Précurseur de la musique industrielle en France avec son projet Heldon, Richard Pinhas voit ce dernier réédité par le label allemand Bureau B. Trois albums revoient donc le jour, pour la première fois, en CD et LP. Interface, 6ème d’une bordée de 7 sorties, en fait partie et bénéficie pour le coup d’un reliftage réussi, tout en conservant bien entendu sa totale singularité. Aidé de ses 2 acolytes, le batteur François Auger et Patrick Gauthier aux machines (synth/Moog), le légendaire musicien crée en effet une musique unique; Les soucoupes volantes vertes, rien que par son intitulé, insinue l’idée d’un contenu mutant, avant-gardiste…et c’est le cas! Salve électro-funk indus dans sa réitération, littéralement entêtant, ce début dénote, et ravira les initiés, à une époque où ce type de son était encore rare, voire inexistant.
L’idée est donc judicieuse, la ressortie passionnante. On se rend de plus compte que comparé aux sorties décalées récentes, Interface est loin de faire pale figure. Ses sons acides, ses abords kraut, ses effluves psyché (Jet girl et ses presque 10 minutes folles) en font un must, tiré à l’époque en exemplaires très limités. Décliné en 6 pièces majeures à ne pas mettre entre les mains des mineurs, sous peine de dommages mentaux irréversibles quoique bienfaisants, il envoie du son cosmique, funky et cinglé, génial…d’ingéniosité, sur Le retour des soucoupes volantes.
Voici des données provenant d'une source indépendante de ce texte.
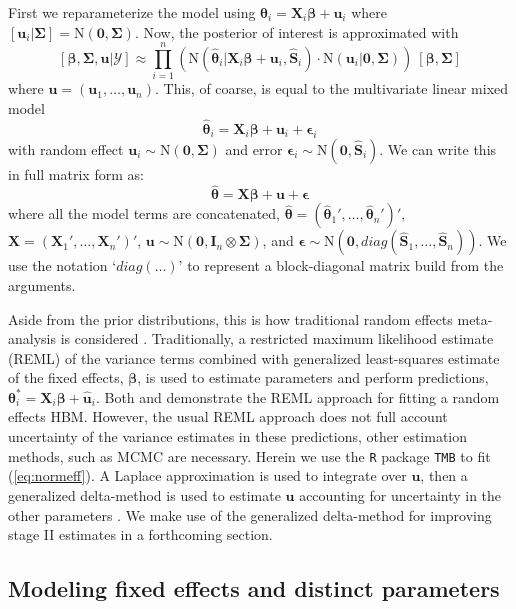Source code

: \documentclass[12pt]{article}
\newcommand{\bt}{\boldsymbol{\theta}}
\newcommand{\bb}{\boldsymbol{\beta}}
\newcommand{\bSig}{\boldsymbol{\Sigma}}
\newcommand{\bS}{\mathbf{S}}
\newcommand{\bX}{\mathbf{X}}
\newcommand{\bu}{\mathbf{u}}
\newcommand{\tN}{\text{N}}
\newcommand{\bI}{\mathbf{I}}
\newcommand{\bz}{\mathbf{0}}
\begin{document}
First we reparameterize the model using $\bt_i = \bX_i\bb + \bu_i$ where $[\bu_i|\bSig] = \tN(\mathbf{0},\bSig)$. Now, the posterior of interest is approximated with
\begin{equation}
\label{eq:normeff}
[\bb,\bSig,\bu|\mathcal{Y}] \approx  \prod_{i=1}^n\left(\tN(\hat{\bt}_i|\bX_i\bb+\bu_i, \hat{\bS}_i)\cdot \tN(\bu_i|\mathbf{0},\bSig)\right)\ [\bb, \bSig]
\end{equation}
where $\bu = (\bu_1,\dots,\bu_n)$. This, of coarse, is equal to the multivariate linear mixed model
\[
\hat{\bt}_i = \bX_i\bb + \bu_i + \boldsymbol{\epsilon}_i
\]
with random effect $\bu_i \sim \text{N}(\mathbf{0},\bSig)$ and error $\boldsymbol{\epsilon}_i \sim \text{N}(\mathbf{0},\hat{\bS}_i)$. We can write this in full matrix form as:
\begin{equation}\label{eq:full.mat.form}
\hat{\bt} = \bX\bb + \bu + \boldsymbol{\epsilon}
\end{equation}
where all the model terms are concatenated, $\hat{\bt} = (\hat{\bt}_1',\dots,\hat{\bt}_n')'$, $\bX = (\bX_1',\dots,\bX_n')'$, $\bu \sim \tN(\bz, \bI_n\otimes\bSig)$, and $\boldsymbol{\epsilon} \sim \tN(\mathbf{0}, diag(\hat{\bS}_1,\dots,\hat{\bS}_n))$. We use the notation `$diag(\dots)$' to represent a block-diagonal matrix build from the arguments. 

Aside from the prior distributions, this is how traditional random effects meta-analysis is considered \cite{higgins2009re}. Traditionally, a restricted maximum likelihood estimate (REML) of the variance terms combined with generalized least-squares estimate of the fixed effects, $\bb$, is used to estimate parameters and perform predictions, $\bt^*_i = \bX_i\bb + \hat{\bu}_i$. Both \citet{burnham2002evaluation} and \cite{zeppelin2019migratory} demonstrate the REML approach for fitting a random effects HBM. However, the usual REML approach does not full account uncertainty of the variance estimates in these predictions, other estimation methods, such as MCMC are necessary. Herein we use the {\tt R} package {\tt TMB} to fit (\ref{eq:normeff}). A Laplace approximation is used to integrate over $\bu$, then a generalized delta-method is used to estimate $\bu$ accounting for uncertainty in the other parameters \citep{kristensen2016tmb}. We make use of the generalized delta-method for improving stage II estimates in a forthcoming section. 






\subsection{Modeling fixed effects and distinct parameters}
\end{document}
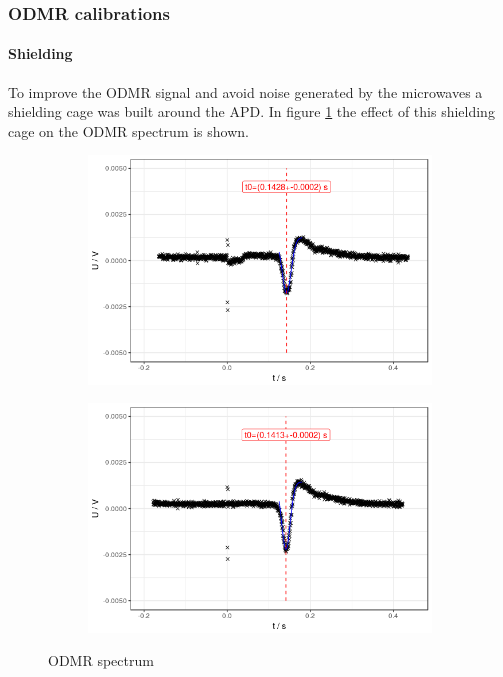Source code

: \subsubsection{ODMR calibrations}
\label{sec:odmr-cal}
\paragraph{Shielding}
To improve the ODMR signal and avoid noise generated by the microwaves a shielding cage was built around the APD. In figure \ref{fig:odmr-shield} the effect of this shielding cage on the ODMR spectrum is shown.
\begin{figure}
	\begin{subfigure}{0.5\textwidth}
		\includegraphics[width=\textwidth]{../figures/odmr-cal-1.png}
	\end{subfigure}
	\begin{subfigure}{0.5\textwidth}	\includegraphics[width=\textwidth]{../figures/odmr-cal-2.png}
	\end{subfigure}
	\caption{ODMR spectrum}
	\label{fig:odmr-shield}
\end{figure}
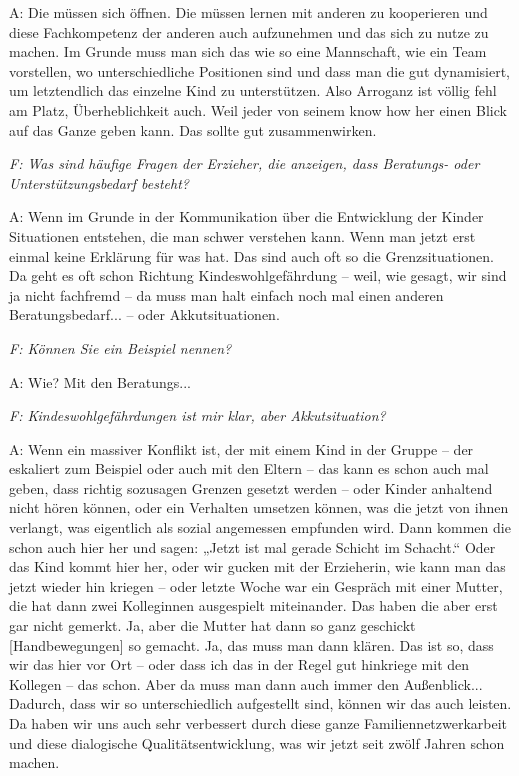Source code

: \begin{linenumbers*}
A: Die müssen sich öffnen. Die müssen lernen mit anderen zu kooperieren und diese Fachkompetenz der anderen auch aufzunehmen und das sich zu nutze zu machen. Im Grunde muss man sich das wie so eine Mannschaft, wie ein Team vorstellen, wo unterschiedliche Positionen sind und dass man die gut dynamisiert, um letztendlich das einzelne Kind zu unterstützen. Also Arroganz ist völlig fehl am Platz, Überheblichkeit auch. Weil jeder von seinem know how her einen Blick auf das Ganze geben kann. Das sollte gut zusammenwirken. 

\emph{F: Was sind häufige Fragen der Erzieher, die anzeigen, dass Beratungs- oder Unterstützungsbedarf besteht?}

A: Wenn im Grunde in der Kommunikation über die Entwicklung der Kinder Situationen entstehen, die man schwer verstehen kann. Wenn man jetzt erst einmal keine Erklärung für was hat. Das sind auch oft so die Grenzsituationen. Da geht es oft schon Richtung Kindeswohlgefährdung -- weil, wie gesagt, wir sind ja nicht fachfremd -- da muss man halt einfach noch mal einen anderen Beratungsbedarf... -- oder Akkutsituationen. 

\emph{F: Können Sie ein Beispiel nennen?}

A: Wie? Mit den Beratungs...

\emph{F: Kindeswohlgefährdungen ist mir klar, aber Akkutsituation?}

A: Wenn ein massiver Konflikt ist, der mit einem Kind in der Gruppe -- der eskaliert zum Beispiel oder auch mit den Eltern -- das kann es schon auch mal geben, dass richtig sozusagen Grenzen gesetzt werden -- oder Kinder anhaltend nicht hören können, oder ein Verhalten umsetzen können, was die jetzt von ihnen verlangt, was eigentlich als sozial angemessen empfunden wird. Dann kommen die schon auch hier her und sagen: „Jetzt ist mal gerade Schicht im Schacht.“ Oder das Kind kommt hier her, oder wir gucken mit der Erzieherin, wie kann man das jetzt wieder hin kriegen -- oder letzte Woche war ein Gespräch mit einer Mutter, die hat dann zwei Kolleginnen ausgespielt miteinander. Das haben die aber erst gar nicht gemerkt. Ja, aber die Mutter hat dann so ganz geschickt [Handbewegungen] so gemacht. Ja, das muss man dann klären. Das ist so, dass wir das hier vor Ort -- oder dass ich das in der Regel gut hinkriege mit den Kollegen -- das schon. Aber da muss man dann auch immer den Außenblick... Dadurch, dass wir so unterschiedlich aufgestellt sind, können wir das auch leisten. Da haben wir uns auch sehr verbessert durch diese ganze Familiennetzwerkarbeit und diese dialogische Qualitätsentwicklung, was wir jetzt seit zwölf Jahren schon machen. 


\end{linenumbers*}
Immersif, loufoque (Bal-à-fou), il plonge sur le titre mentionné dans des abîmes de claire noirceur. Sonorités luminescentes, enrobage indus ténébreux; l’opposition, auquel Pinhas et ses hommes de main ajoutent des éléments dansants et déracinants, est porteuse et splendide. On est en 77, année punk s’il en est, et Heldon en prend le parfait contrepied avec ses essais aventureux, psycho-actifs, étonnamment novateurs. Le fils des soucoupes volantes (vertes), aux guitares simultanément cosmiques, bluesy et bruitistes, émerveille lui aussi les écoutilles. On ne s’en remettra pas.
Il s’agit là d’une véritable expérience, même aujourd’hui. Le talent d’Heldon enfante un disque intemporel, qui traversera le temps comme ses morceaux traversent les cieux. L’éponyme Interface, sur près de 20 minutes, nous y emmène d’ailleurs sans coup férir. Spatial, déroutant, balafré par des claviers loquaces et des guitares indomptables, marqué par une cadence vive, c’est l’ultime édifice inébranlable d’un Interface dont la (re)découverte , plus de 30 ans après sa sortie, fera le bonheur de tout adepte de musique industrielle aux influences plurielles, ici magistralement jouée.